How to Avoid Sales Sinking Objections

Last week I was flicking through the channels on TV and stumbled across the movie “The Titanic”. The Titanic had just managed to avoid hitting the iceberg and had veered to port.  But of course, it was too late and we all know the rest of the story.

At that moment I couldn’t help but think of sales objections…Hidden Objections Can Sink Your Sales Ship

How so?

Objections are precisely like icebergs in that there are usually two parts. There’s the part that sits on the surface: the objection that is presented by the client; the proverbial ‘tip of the iceberg’.  But there’s also the part that lies treacherously below the surface: the hidden objection that is not expressed; the real ‘underlying’ objection. It is the big looming reason why a client might resist your offer and not buy.

The Titanic avoided the tip of the iceberg much like a sales rep might handle a surface objection like “your price is too high.” But the iceberg jutted out below the surface and ripped a 299 foot gash in the hull of the ship forty feet below the surface.

In sales, there are often objections that are not expressed for one reason or another that can cause an equivocal gash in your sales effort.  Some clients don’t give you the real objection because they haven’t articulated it yet in their own minds; some are simply resisting the urge to buy; others do it automatically.  The point is there can be any number of reasons.

3 steps to Avoiding “Objectionsbergs”

The process to avoid the ‘objectionsberg’ and keeping your sales ship afloat is to determine what lies below the surface.  There are 3 steps:

Step #1: Acknowledge

When the berg was sited the first thing the Titanic did was turn to port and stop engines.  In other words, it tried to slow down.  Same thing in sales.

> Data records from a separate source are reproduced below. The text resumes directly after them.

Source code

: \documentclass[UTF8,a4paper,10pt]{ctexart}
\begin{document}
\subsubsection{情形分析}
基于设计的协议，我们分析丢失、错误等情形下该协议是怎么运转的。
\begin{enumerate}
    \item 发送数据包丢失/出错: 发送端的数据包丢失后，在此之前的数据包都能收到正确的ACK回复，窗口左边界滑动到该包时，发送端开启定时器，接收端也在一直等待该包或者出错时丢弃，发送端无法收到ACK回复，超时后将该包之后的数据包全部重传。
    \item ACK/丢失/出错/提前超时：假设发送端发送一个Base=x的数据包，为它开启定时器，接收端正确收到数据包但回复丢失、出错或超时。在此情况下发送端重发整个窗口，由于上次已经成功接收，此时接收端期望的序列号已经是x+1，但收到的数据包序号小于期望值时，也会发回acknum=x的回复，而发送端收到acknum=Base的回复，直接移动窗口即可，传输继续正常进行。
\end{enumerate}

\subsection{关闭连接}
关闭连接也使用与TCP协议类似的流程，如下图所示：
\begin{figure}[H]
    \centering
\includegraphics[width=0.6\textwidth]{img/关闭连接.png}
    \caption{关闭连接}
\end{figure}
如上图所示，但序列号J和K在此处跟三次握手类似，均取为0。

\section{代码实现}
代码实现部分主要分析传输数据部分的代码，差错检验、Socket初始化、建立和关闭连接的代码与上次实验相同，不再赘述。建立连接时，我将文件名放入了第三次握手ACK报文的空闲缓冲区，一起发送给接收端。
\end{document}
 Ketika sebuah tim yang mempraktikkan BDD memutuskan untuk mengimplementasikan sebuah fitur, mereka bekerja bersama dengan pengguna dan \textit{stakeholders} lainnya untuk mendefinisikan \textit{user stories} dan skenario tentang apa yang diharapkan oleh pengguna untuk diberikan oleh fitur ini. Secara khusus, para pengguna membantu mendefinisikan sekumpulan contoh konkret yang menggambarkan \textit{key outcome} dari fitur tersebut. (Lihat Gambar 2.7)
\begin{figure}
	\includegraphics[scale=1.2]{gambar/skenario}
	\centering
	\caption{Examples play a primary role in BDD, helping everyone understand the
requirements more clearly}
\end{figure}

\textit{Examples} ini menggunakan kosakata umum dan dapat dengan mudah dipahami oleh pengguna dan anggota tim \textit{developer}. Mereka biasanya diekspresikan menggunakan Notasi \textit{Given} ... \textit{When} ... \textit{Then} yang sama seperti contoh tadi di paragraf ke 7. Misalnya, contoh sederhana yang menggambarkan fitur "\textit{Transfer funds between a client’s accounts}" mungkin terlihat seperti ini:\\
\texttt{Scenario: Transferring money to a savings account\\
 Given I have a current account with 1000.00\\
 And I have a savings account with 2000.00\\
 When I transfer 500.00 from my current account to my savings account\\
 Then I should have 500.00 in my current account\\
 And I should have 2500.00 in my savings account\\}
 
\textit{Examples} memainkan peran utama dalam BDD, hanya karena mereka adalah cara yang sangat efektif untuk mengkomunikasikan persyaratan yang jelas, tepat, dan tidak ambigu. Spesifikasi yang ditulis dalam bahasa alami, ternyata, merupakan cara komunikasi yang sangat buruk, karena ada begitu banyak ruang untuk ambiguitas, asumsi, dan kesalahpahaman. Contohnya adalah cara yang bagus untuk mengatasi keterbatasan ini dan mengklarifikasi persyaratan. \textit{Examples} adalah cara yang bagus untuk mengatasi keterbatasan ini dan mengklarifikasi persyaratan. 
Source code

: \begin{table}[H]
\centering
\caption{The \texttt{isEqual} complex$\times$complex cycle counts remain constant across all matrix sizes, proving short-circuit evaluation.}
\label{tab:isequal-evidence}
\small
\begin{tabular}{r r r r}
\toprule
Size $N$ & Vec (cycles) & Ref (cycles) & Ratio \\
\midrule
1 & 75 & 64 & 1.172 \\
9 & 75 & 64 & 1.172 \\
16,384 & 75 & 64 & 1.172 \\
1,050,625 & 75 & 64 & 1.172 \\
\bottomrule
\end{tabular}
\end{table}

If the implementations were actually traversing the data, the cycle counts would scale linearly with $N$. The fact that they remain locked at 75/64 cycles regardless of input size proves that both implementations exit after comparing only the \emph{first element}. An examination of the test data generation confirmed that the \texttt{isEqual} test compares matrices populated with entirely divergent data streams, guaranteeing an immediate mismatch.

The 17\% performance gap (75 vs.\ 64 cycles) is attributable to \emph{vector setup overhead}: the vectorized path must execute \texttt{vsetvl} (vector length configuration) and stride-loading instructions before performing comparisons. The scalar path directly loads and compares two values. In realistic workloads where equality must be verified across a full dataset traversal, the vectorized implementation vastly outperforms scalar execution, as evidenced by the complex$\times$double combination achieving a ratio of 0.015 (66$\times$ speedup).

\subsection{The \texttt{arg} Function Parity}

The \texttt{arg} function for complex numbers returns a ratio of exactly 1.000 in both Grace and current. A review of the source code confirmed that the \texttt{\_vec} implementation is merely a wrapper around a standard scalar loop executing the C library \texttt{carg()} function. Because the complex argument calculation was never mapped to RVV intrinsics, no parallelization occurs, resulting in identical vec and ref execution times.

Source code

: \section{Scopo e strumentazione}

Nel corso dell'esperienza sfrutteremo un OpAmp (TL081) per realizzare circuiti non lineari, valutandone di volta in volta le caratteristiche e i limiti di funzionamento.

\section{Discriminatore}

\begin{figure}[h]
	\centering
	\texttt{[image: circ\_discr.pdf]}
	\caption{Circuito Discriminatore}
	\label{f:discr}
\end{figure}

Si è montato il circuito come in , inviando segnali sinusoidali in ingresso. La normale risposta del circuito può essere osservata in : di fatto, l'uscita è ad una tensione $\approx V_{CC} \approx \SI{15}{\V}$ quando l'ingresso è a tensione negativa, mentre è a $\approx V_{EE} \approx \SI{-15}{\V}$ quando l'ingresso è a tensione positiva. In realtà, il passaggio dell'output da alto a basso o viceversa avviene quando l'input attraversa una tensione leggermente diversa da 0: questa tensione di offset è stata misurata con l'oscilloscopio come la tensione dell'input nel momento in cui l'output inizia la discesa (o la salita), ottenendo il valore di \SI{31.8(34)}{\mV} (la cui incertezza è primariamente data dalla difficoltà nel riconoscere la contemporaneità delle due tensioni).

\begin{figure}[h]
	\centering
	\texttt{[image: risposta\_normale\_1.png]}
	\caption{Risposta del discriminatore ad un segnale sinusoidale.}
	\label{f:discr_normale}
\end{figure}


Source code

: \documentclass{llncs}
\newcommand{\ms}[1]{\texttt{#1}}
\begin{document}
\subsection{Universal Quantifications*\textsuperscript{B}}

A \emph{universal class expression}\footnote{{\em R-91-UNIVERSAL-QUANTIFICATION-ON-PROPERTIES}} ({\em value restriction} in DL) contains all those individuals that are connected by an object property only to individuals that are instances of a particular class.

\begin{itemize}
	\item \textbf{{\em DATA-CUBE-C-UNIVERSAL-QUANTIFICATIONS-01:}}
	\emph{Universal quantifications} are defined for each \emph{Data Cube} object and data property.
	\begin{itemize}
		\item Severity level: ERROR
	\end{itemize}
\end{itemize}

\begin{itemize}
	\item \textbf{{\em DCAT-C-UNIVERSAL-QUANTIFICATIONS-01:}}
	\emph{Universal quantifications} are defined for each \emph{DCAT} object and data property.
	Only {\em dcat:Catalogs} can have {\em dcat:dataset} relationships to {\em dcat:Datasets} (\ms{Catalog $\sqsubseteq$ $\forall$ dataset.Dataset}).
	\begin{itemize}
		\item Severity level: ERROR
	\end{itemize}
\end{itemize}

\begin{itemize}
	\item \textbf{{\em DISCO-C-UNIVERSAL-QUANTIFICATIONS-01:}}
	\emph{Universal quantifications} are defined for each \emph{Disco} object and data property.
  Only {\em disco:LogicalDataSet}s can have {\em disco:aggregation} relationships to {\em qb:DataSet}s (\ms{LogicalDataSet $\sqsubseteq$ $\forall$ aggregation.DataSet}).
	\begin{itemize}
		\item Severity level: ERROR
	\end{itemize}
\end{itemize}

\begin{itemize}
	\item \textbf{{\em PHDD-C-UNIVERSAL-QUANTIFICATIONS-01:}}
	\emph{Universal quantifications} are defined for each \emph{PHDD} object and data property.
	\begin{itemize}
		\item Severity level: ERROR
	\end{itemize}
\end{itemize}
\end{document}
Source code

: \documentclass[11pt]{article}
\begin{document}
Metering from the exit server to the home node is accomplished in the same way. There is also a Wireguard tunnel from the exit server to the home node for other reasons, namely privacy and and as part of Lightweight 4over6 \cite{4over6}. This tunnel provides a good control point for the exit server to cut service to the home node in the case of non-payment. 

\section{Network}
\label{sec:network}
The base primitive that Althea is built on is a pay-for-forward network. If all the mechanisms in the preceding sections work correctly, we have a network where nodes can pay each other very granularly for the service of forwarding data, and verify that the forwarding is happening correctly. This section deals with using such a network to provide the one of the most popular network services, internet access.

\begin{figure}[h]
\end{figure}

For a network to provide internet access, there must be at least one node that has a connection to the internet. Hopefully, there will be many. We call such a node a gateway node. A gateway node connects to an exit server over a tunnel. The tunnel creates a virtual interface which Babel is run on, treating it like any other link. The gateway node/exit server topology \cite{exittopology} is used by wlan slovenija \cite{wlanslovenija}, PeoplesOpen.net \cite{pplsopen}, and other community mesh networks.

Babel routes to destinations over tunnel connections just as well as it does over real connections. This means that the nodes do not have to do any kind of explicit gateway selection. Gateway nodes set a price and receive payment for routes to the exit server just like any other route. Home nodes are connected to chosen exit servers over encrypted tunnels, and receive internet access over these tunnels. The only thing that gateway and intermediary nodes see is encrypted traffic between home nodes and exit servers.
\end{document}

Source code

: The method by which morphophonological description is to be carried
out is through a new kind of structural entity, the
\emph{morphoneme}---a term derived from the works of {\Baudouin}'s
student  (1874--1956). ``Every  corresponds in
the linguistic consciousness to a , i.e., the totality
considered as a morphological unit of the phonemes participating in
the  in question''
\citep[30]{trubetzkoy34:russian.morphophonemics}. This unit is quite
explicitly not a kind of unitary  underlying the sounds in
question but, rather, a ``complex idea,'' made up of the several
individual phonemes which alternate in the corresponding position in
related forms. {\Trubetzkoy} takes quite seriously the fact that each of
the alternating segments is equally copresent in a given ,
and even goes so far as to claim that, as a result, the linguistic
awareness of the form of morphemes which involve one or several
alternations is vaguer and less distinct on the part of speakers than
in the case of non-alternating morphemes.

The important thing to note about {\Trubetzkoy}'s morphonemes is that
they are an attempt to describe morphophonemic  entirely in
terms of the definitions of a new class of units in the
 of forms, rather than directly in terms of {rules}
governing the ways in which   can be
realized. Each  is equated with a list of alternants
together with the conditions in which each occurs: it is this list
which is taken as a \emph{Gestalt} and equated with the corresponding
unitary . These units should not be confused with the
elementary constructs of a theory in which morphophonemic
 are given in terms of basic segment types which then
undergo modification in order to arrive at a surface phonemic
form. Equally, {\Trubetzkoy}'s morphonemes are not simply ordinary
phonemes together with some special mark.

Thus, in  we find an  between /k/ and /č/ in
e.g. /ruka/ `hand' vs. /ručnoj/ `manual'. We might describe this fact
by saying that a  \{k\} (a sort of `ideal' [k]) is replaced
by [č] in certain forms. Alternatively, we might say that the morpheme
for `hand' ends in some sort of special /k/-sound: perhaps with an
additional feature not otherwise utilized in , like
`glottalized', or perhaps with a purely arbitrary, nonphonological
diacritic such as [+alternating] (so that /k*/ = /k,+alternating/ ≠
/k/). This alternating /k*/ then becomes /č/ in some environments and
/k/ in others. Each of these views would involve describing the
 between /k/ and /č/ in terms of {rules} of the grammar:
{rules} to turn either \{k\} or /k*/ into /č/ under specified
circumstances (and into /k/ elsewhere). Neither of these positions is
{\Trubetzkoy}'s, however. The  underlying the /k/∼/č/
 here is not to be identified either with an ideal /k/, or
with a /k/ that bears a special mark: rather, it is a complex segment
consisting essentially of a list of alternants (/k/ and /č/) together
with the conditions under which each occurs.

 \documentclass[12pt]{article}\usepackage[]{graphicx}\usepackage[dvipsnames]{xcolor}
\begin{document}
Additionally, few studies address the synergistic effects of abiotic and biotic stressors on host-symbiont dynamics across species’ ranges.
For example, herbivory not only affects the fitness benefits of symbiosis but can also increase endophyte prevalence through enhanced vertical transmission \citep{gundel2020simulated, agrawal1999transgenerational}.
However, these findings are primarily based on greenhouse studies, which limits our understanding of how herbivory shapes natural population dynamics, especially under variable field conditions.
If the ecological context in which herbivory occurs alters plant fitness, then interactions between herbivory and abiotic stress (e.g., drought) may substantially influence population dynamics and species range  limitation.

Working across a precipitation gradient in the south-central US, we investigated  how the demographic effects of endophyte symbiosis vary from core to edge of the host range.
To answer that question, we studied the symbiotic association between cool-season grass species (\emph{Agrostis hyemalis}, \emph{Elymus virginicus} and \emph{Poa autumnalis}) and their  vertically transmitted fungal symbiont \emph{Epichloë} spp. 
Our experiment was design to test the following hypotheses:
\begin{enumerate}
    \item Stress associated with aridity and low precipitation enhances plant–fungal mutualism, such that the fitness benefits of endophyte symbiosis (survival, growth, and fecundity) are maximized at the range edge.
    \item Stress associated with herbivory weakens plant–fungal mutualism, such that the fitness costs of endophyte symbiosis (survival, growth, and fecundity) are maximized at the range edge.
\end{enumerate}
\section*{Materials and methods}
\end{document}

By acknowledging the objection you slow the objections process down; you buy time.  The best way to acknowledge the objection is to agree/acknowledge to it.

Suppose the client says, “E-mail me a proposal (or price list or quote or fact sheet or brochure or whatever).”  Pause for a moment and simply say, “I’ll be glad to.”  By doing the client feels the request has been heard and is being honoured.  This reduces their resistance and gives you a second or two to move onto step two.

Step #2: Clarify

The second step is to use questioning to clarify and determine if the objection posed is the authentic objection (and some are) or if there are other objections lurking deeper below the surface. You accomplish this by asking a question that gets the client to elaborate and provide you with additional information.  For instance, you might say,

“So that I can put that proposal together, let me ask you a few more questions.”

“So that I am not e-mailing a pile of irrelevant documents, let me ask you a couple of more questions.”

“So that I can present you with the best possible quote, let me ask you…”

“Before I send you a price list, I’d like to get a better feel for some of the products you typically use and the quantities of each…”

Your questions should delve deeper into a potential need or problem. You want the client to engage with you.  If he expands on the questions and provides good information, chances are the objection is real.  But if he is elusive and vague, it might well be a false objection.

Step #3:  Re-Verify

The final step is to re-verify.  This is a nifty little step that does two things. First, it provides added reassurance that the prospect is legitimate about the objection, and second it can help give you perspective on how to keep the sales cycle moving.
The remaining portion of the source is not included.